== Data provided ==

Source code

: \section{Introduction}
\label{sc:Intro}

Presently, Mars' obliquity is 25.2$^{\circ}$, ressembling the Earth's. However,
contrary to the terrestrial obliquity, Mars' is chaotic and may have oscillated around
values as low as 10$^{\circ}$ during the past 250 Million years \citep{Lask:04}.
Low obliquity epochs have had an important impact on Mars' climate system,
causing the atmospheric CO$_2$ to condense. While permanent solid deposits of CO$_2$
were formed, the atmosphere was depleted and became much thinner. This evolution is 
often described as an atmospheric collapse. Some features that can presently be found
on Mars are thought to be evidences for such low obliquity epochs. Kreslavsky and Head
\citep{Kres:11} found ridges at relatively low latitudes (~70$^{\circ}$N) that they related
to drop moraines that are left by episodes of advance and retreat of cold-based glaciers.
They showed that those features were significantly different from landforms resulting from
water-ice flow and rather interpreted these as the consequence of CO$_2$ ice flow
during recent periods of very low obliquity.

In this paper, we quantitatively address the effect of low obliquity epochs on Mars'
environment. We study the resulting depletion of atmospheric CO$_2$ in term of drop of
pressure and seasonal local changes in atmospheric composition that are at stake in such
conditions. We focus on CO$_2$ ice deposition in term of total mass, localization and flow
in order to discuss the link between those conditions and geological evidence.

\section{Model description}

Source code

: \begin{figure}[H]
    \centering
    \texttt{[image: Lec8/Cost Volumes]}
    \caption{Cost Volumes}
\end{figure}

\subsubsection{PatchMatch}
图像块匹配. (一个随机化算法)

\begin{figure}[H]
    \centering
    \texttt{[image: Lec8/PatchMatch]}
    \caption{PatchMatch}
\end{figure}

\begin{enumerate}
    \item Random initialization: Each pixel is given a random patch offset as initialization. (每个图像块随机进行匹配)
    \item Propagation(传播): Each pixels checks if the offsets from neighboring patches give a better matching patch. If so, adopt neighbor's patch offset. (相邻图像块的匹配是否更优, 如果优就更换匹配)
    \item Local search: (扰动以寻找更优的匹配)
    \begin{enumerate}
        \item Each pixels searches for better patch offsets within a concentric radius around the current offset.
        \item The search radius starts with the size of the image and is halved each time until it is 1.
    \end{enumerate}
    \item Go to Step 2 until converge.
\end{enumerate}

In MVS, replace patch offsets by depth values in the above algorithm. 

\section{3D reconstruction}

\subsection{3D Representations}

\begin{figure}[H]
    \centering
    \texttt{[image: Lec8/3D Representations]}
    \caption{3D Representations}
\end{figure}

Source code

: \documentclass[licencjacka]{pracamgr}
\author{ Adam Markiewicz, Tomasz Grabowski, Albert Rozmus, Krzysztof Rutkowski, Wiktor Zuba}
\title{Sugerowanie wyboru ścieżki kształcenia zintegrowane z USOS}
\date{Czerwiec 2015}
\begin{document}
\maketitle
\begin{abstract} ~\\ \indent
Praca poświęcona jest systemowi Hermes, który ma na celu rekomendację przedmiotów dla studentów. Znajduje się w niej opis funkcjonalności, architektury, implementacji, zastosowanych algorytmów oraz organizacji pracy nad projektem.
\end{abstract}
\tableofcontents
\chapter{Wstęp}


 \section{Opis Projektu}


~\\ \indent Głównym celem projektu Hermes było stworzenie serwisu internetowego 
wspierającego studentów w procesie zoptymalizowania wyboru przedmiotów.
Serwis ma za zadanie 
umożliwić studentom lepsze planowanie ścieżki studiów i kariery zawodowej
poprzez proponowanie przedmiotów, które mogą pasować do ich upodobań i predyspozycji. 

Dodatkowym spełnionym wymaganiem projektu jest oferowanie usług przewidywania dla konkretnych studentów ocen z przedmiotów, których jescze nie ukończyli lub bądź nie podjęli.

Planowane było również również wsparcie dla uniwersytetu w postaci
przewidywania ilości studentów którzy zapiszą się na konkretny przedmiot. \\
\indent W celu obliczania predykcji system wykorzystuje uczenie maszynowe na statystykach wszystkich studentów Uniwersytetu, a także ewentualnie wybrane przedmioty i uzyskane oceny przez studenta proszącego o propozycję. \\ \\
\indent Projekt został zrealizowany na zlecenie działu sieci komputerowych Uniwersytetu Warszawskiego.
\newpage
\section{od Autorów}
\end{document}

===

**What to work on:** Look through the entries above; copy each line where the string "begin" appears.

**Response:**
: \begin{figure}[H]
\begin{figure}[H]
\begin{enumerate}
    \begin{enumerate}
\begin{figure}[H]
\begin{document}
\begin{abstract} ~\\ \indent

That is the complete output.